Quantitative assessment of actual metasomatic changes in mass and volume requires knowledge of (1) chemical compositions and densities of actual protoliths and altered products and (2) the actual bulk volume change of the rock or actual absolute mass change of any chemical component. Assumed values for (1) and (2) produce metasomatic models that do not necessarily reflect actual metasomatism.

Logarithmic ratio diagrams of the form log10(X/Z) versus log10(Y/Z) portray metasomatism in an elegantly simple fashion; metasomatism in a three component system where only on of X, Y, or Z is conserved produces a collinear array of points with predictable slope of 0, infinity, or 1, respectively, independent of protolith composition. Such relationships can be used to identify conserved components and to discriminate altered from unaltered rocks.

Any two conserved components can be identified on the basis of slope and collinearity. Actual conserved components thus identified enable precise calculation of actual rather than model metasomatic changes.

Analyses of 1133 Cenozoic volcanic rocks from a wide variety of tectonomagmatic envrionments plot as single, well defined trends on certain logarithmic ratio diagrams. By assuming that unaltered pre-Cenozoic volcanic rocks should conform to Cenozoic trends, it is possible to discriminate altered from unaltered volcanic rocks.

Published wall-rock alteration data for the Millenbach mine are evaluated using these new techniques. SiO2, TiO2, Al2O3 are found to be the most frequently conserved components. Averaged rocks show volume changes of -7.15% to +7.20%, whearas atual samples show volume changes of -22.6% to +32.4%. Alteration is found to be spatially inhomogenous but more areally extensive with composition changes generally more extreme than previously recognized.

Improved ability to detect and quantify metasomatism results in better definition of its exact nature and extent. Lithogeochemical exploration, geochemical modeling of metasomatism, and petrogenetic studies will be enhanced by these new techniques.

DePangher, M. and Petersen, E.U., 1986, Determination of protoliths, conserved components, and mass transfer in altered volcanic rocks: Geological Society of America Abstracts, 18, 6, 583.

Petersen, E.U. and DePangher, M., 1986, Geochemistry of altered felsic metavolcanics in the Manitouwadge massive sulfide district, Ontario, Canada: Geological Society of America Abstracts, 18, 6, 717.
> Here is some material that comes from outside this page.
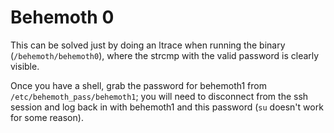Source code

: # Behemoth 0

This can be solved just by doing an ltrace when running the binary (`/behemoth/behemoth0`), where the strcmp with the valid password is clearly visible.

Once you have a shell, grab the password for behemoth1 from `/etc/behemoth_pass/behemoth1`; you will need to disconnect from the ssh session and log back in with behemoth1 and this password (`su` doesn't work for some reason).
Petersen, E.U. and DePangher, M., 1987, Regional footwall alteration of mafic and felsic volcanics in the Manitouwadge massive sulfide district, Ontario, Canada: Geological Society of America Abstracts, 19, 7, 804.

DePangher, M. and Petersen, E.U., 1987, Comparison of hydrothermal alteration patterns at the Geco and Millenbach volcanogenic massive sulfide deposits, Canada: Geological Society of America Abstracts, 19, 7, 641.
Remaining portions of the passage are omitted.